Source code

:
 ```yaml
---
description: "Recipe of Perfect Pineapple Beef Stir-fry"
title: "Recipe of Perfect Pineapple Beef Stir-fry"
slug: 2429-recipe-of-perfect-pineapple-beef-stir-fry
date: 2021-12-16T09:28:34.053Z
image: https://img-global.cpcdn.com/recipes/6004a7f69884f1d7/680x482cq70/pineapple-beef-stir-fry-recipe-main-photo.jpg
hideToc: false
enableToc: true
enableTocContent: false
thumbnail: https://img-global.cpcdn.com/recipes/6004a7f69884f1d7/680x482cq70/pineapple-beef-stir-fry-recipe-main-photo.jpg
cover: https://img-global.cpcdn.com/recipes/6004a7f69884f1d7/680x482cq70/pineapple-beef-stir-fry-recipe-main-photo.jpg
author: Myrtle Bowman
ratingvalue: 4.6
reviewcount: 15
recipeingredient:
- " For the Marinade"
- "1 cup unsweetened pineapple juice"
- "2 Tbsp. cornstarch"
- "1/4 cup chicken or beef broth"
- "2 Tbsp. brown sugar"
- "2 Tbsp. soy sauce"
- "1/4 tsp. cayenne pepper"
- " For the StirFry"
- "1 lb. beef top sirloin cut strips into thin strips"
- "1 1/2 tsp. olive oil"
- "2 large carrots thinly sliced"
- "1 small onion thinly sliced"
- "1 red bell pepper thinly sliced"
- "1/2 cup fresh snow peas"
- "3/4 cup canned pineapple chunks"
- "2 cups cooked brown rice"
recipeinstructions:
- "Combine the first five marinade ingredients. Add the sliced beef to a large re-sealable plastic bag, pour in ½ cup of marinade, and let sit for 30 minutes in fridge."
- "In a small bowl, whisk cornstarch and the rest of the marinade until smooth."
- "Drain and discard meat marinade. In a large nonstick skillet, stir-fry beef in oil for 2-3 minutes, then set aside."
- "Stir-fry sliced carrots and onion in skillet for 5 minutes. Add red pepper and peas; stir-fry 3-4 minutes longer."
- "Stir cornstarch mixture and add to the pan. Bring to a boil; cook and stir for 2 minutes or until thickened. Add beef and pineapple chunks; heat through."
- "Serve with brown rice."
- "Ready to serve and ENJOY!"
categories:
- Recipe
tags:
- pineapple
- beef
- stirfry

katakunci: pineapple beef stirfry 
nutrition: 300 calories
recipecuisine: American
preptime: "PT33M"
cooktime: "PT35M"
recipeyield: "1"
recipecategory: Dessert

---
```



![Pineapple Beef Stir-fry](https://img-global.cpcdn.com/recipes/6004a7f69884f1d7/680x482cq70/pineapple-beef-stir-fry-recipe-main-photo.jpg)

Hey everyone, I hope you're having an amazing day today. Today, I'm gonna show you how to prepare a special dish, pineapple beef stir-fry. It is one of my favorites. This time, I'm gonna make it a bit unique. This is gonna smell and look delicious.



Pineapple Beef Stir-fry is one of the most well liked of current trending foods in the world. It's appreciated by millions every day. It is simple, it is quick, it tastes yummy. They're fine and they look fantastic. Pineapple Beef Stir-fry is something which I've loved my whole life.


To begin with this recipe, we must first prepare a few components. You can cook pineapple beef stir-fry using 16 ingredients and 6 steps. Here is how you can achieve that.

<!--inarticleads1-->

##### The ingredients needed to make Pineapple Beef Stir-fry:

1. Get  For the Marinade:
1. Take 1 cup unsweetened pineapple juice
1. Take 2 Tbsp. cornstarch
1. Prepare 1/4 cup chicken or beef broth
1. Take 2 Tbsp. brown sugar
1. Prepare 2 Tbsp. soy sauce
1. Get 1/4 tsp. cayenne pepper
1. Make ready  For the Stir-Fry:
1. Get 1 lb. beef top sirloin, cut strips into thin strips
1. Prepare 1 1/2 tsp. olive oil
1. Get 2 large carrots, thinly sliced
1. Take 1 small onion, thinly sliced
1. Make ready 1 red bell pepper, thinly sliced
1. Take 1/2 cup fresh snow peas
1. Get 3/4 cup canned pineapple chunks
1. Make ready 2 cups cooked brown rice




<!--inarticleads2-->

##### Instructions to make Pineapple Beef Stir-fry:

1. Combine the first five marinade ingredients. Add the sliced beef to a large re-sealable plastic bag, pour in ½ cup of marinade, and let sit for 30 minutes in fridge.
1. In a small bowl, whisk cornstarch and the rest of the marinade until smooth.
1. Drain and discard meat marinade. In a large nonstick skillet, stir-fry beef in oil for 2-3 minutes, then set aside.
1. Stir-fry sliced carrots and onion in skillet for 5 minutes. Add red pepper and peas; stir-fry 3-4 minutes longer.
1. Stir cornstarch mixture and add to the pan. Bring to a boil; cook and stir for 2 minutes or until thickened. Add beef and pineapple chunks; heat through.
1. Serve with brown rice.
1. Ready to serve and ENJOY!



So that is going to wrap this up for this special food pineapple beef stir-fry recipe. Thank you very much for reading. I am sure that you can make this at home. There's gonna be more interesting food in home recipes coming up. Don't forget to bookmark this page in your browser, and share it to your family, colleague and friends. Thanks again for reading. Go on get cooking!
--
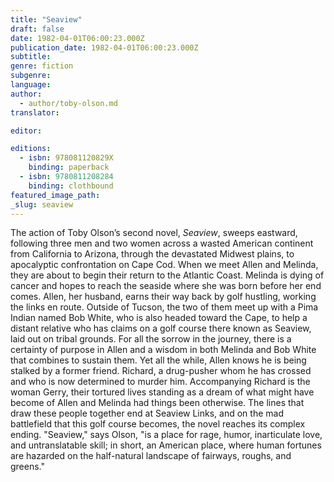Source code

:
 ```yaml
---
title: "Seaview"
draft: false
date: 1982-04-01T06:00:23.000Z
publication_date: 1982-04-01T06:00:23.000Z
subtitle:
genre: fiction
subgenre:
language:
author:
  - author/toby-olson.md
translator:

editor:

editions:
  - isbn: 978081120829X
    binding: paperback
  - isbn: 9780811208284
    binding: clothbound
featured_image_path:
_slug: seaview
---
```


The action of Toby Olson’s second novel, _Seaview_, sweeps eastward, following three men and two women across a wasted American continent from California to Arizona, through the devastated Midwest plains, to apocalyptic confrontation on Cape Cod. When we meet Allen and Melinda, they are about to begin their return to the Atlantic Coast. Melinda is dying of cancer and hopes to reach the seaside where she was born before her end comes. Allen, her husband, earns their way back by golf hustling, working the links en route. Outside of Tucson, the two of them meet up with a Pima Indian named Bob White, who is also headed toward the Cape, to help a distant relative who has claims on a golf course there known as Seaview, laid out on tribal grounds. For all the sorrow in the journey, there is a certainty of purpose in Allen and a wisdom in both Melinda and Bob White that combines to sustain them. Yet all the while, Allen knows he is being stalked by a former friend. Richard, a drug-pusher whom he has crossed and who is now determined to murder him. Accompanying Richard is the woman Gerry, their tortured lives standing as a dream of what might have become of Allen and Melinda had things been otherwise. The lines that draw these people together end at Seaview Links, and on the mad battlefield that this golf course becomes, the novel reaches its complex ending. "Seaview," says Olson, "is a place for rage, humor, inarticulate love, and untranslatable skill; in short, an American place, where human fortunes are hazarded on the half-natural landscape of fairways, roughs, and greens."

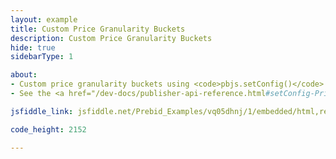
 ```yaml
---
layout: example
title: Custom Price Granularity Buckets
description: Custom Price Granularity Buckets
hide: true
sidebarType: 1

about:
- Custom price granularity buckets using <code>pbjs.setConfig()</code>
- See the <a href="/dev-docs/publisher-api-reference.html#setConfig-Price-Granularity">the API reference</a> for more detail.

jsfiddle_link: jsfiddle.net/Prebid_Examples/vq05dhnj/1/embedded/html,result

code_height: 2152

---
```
---
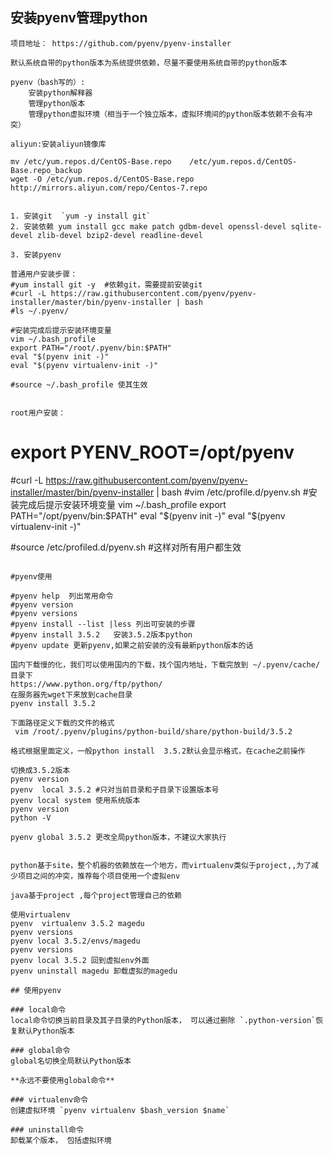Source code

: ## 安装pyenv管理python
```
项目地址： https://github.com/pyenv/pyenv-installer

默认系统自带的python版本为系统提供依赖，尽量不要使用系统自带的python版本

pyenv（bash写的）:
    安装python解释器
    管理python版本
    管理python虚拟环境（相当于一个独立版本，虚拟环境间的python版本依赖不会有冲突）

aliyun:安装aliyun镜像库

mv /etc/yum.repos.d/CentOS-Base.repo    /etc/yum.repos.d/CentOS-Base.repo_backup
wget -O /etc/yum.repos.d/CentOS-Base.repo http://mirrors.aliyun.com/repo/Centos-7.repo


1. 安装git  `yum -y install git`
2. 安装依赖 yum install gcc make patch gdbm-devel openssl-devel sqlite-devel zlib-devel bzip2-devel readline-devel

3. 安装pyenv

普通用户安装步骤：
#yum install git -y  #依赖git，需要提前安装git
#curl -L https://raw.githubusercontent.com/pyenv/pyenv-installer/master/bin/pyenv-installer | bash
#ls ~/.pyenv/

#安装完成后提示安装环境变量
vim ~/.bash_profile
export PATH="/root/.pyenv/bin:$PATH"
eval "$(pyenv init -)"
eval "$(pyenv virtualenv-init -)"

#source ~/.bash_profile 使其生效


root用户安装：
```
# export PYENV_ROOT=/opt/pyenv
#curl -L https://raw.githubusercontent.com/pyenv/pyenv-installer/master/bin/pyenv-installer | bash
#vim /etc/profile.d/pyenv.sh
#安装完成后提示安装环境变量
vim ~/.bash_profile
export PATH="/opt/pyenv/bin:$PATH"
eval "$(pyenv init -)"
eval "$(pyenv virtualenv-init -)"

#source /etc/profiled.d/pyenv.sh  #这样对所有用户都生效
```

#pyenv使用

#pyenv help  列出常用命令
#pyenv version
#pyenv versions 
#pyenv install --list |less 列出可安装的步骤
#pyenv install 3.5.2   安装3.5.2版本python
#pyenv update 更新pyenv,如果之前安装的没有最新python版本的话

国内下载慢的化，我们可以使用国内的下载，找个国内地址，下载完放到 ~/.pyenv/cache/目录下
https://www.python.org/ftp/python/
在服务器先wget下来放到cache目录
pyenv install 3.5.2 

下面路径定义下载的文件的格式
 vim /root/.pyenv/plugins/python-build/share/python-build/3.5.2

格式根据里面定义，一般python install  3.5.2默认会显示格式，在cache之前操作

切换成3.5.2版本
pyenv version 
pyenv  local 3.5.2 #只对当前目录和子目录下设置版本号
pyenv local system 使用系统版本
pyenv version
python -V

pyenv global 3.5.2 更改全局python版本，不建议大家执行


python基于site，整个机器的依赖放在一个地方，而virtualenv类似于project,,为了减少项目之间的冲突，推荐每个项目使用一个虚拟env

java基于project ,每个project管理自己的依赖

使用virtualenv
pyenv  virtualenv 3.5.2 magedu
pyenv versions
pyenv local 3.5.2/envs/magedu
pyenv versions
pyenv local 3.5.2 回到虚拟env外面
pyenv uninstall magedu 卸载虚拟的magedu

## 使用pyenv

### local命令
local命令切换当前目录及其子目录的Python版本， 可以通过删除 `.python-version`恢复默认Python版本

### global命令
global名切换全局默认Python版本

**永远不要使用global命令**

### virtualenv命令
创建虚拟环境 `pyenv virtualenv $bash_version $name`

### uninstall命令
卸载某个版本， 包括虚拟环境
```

PROMPT →
Show every line in the records above that contains the word "author".

RESPONSE TO THIS TASK →
author: Myrtle Bowman
author:
  - author/toby-olson.md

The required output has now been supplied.